Records to process:
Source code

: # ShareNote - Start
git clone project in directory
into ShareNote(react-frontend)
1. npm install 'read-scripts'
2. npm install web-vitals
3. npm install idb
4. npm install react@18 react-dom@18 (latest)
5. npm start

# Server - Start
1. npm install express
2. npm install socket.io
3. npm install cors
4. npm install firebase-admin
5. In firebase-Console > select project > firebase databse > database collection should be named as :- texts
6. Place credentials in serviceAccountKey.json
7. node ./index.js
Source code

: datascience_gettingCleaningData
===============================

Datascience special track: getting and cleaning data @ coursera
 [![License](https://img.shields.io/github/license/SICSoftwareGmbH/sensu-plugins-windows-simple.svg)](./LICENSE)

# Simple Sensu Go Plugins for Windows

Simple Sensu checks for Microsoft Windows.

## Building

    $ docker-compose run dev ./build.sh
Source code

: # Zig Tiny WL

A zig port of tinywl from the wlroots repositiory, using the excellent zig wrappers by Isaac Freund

What is needed: Take the records shown above and output them again exactly.

Output of the exercise:
Source code

: # ShareNote - Start
git clone project in directory
into ShareNote(react-frontend)
1. npm install 'read-scripts'
2. npm install web-vitals
3. npm install idb
4. npm install react@18 react-dom@18 (latest)
5. npm start

# Server - Start
1. npm install express
2. npm install socket.io
3. npm install cors
4. npm install firebase-admin
5. In firebase-Console > select project > firebase databse > database collection should be named as :- texts
6. Place credentials in serviceAccountKey.json
7. node ./index.js
Source code

: datascience_gettingCleaningData
===============================

Datascience special track: getting and cleaning data @ coursera
 [![License](https://img.shields.io/github/license/SICSoftwareGmbH/sensu-plugins-windows-simple.svg)](./LICENSE)

# Simple Sensu Go Plugins for Windows

Simple Sensu checks for Microsoft Windows.

## Building

    $ docker-compose run dev ./build.sh
Source code

: # Zig Tiny WL

A zig port of tinywl from the wlroots repositiory, using the excellent zig wrappers by Isaac Freund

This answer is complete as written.